URL http://query.nytimes.com/gst/fullpage.html?res=9E04E5D81131F93AA25756C0A9619C8B63

DATE/ AUTHOR None	AUTHORS: Floyd Norris, Off The Charts

H Americans Put Their Weakening Dollars to Work Overseas

S1 American investors, having seen the dollar weaken and foreign stock markets consistently outperform the American market, are putting record amounts of money into overseas securities.

S2 Figures released this week by the Treasury Department showed that Americans spent a net $40.3 billion on overseas securities in March, making that the second-heaviest outflow ever, trailing only the $48.7 billion figure for last December.

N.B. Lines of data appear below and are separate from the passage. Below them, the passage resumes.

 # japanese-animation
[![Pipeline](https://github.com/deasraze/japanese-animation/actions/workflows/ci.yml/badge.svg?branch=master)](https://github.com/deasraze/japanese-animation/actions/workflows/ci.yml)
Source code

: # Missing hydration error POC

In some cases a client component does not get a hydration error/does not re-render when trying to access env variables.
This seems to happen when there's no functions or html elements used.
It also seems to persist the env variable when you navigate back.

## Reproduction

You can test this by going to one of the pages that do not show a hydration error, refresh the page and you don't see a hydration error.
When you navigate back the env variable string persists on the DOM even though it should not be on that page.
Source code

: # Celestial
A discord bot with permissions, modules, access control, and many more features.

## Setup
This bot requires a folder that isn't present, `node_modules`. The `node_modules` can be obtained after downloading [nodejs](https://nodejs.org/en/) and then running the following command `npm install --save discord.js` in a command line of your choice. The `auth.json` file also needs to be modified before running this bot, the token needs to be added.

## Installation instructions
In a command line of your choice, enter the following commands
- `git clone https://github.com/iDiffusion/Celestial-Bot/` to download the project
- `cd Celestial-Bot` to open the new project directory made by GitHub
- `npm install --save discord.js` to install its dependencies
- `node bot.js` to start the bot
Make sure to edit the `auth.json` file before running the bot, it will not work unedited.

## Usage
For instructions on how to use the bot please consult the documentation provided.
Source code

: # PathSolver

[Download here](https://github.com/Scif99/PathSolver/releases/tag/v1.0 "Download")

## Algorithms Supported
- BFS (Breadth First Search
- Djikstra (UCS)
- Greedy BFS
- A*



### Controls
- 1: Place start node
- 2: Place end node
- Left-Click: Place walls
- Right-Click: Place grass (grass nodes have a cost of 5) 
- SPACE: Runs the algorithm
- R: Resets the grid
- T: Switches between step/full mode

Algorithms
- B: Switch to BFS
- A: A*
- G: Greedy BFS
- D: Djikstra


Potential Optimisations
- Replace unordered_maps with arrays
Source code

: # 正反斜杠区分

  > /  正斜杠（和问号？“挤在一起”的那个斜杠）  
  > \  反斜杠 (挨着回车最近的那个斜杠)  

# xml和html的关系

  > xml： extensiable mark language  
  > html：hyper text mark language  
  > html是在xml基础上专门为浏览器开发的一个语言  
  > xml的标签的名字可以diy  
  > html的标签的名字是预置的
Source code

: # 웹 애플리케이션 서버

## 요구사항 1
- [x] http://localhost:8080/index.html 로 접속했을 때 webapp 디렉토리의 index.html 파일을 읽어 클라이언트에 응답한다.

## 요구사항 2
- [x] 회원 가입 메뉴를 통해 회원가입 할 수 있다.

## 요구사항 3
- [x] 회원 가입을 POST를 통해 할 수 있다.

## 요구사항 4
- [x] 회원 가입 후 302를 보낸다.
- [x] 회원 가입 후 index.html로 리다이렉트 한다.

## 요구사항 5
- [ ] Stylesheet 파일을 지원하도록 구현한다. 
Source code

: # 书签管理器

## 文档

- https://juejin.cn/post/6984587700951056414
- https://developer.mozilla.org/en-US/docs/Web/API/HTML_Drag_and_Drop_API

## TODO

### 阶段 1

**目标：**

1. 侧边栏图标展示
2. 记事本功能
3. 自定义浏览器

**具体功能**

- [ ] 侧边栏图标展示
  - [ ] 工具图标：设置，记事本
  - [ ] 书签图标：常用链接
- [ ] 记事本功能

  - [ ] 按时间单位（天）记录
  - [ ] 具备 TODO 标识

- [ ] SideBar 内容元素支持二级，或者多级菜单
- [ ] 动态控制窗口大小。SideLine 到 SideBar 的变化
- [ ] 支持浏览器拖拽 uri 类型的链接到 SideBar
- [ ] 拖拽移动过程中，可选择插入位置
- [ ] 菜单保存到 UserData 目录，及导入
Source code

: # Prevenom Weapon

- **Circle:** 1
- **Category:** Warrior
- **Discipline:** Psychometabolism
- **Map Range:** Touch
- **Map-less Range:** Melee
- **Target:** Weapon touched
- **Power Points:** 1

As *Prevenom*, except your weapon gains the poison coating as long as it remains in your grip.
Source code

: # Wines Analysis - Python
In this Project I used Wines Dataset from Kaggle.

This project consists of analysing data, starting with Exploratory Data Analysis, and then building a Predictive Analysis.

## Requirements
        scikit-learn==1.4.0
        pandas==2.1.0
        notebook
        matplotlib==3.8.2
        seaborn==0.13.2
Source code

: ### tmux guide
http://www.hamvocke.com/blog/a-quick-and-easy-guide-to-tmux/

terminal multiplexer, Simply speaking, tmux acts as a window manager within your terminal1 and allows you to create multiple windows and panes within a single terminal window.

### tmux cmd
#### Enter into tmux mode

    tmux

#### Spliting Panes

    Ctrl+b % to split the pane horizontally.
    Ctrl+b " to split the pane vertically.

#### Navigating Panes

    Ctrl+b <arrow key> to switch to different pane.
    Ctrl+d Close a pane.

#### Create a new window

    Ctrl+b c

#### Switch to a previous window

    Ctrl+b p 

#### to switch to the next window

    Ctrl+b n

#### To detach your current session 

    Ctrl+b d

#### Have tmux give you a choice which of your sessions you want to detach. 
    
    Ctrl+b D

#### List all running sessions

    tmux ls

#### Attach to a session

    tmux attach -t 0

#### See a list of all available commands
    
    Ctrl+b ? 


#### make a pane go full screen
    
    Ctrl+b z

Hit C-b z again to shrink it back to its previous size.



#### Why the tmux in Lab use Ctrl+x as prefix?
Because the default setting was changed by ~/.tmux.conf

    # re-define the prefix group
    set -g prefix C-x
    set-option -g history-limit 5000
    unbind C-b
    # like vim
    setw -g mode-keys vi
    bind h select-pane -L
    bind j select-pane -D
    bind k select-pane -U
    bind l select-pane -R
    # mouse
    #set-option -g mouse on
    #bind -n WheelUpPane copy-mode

S3 The accompanying chart shows 12-month totals for such purchases, with smaller charts breaking down stock and bond transactions.
S4 All figures are net, the difference between securities purchased and sold, so negative numbers show when Americans were net sellers.

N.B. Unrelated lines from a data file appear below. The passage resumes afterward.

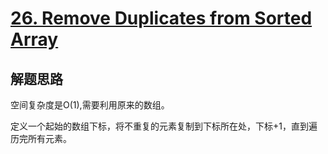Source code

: # [26. Remove Duplicates from Sorted Array](https://leetcode-cn.com/problems/remove-duplicates-from-sorted-array/)

## 解题思路

空间复杂度是O(1),需要利用原来的数组。

定义一个起始的数组下标，将不重复的元素复制到下标所在处，下标+1，直到遍历完所有元素。
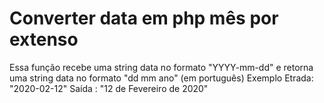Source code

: # Converter data em php mês por extenso
Essa função recebe uma string data no formato "YYYY-mm-dd" e retorna uma string data no formato "dd mm ano" (em português)
Exemplo 
  Etrada: "2020-02-12"
  Saída : "12 de Fevereiro de 2020"
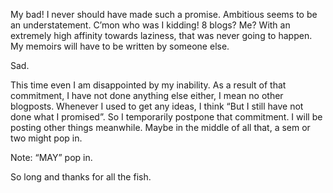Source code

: My bad! I never should have made such a promise. Ambitious seems to be an understatement. C’mon who was I kidding! 8 blogs? Me?
With an extremely high affinity towards laziness, that was never going to happen. My memoirs will have to be written by someone 
else. 

Sad. 

This time even I am disappointed by my inability. As a result of that commitment, I have not done anything else either, I mean no 
other blogposts. Whenever I used to get any ideas, I think “But I still have not done what I promised”. So I temporarily postpone 
that commitment. I will be posting other things meanwhile. Maybe in the middle of all that, a sem or two might pop in.

Note: “MAY” pop in.

So long and thanks for all the fish.
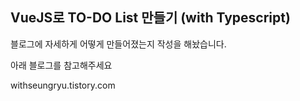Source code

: ## VueJS로 TO-DO List 만들기 (with Typescript)



블로그에 자세하게 어떻게 만들어졌는지 작성을 해놨습니다.

아래 블로그를 참고해주세요

withseungryu.tistory.com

S5 For the 12 months through March, Americans bought a record $277 billion in foreign long-term securities.

S6 Those purchases pale next to the offsetting purchases of American securities by foreigners, which came to $1.15 trillion over the most recent 12 months.
S7 Nonetheless, they are important because the United States needs to attract foreign investments to offset the huge trade deficit, which is only starting to decline.
S8 For the 12 months through March, that deficit came to $754 billion.

S9 With Americans clamoring to buy foreign securities -- not to mention the foreign cars, toys and other goods that make up the trade deficit -- the dollar has lost value, particularly against the euro and the British pound, the two principal currencies whose central banks do not intervene to keep them from rising.

S10 The figures show that Americans bought a net $168.9 billion of foreign bonds over the 12-month period.
S11 By contrast, for all of 2005 the figure was only $45.1 billion.

S12 The attraction of foreign stocks has also been strong, but is not at record levels.
S13 The $108.3 billion purchased during the 12-month period is well below the record of $140 billion, set in the 12 months through last May.

S14 The popularity of foreign stocks has come as foreign markets consistently have done better than the American one.
S15 For the 12 months through April, the Standard & Poor's 500, a prominent index of large American companies, was up 13.1 percent.
S16 But the Morgan Stanley Capital International EAFE index, which covers all developed countries except the United States, rose 17 percent.

S17 It was the 44th consecutive month that the EAFE index has shown a better 12-month performance than the S.&P., matching the record length of a stretch that ended in February 1989, another time of dollar weakness.

S18 By contrast, Americans were net sellers of foreign stocks in 1999, a time when the dollar was strong and the American stock market was roaring ahead.
S19 For 56 months that ended in August 1999, the S.&P.
S20 500 showed better 12-month performance than did the EAFE index.

S21 If Americans keep sending their dollars overseas -- whether to buy socks or stocks -- that could put further pressure on the value of those dollars.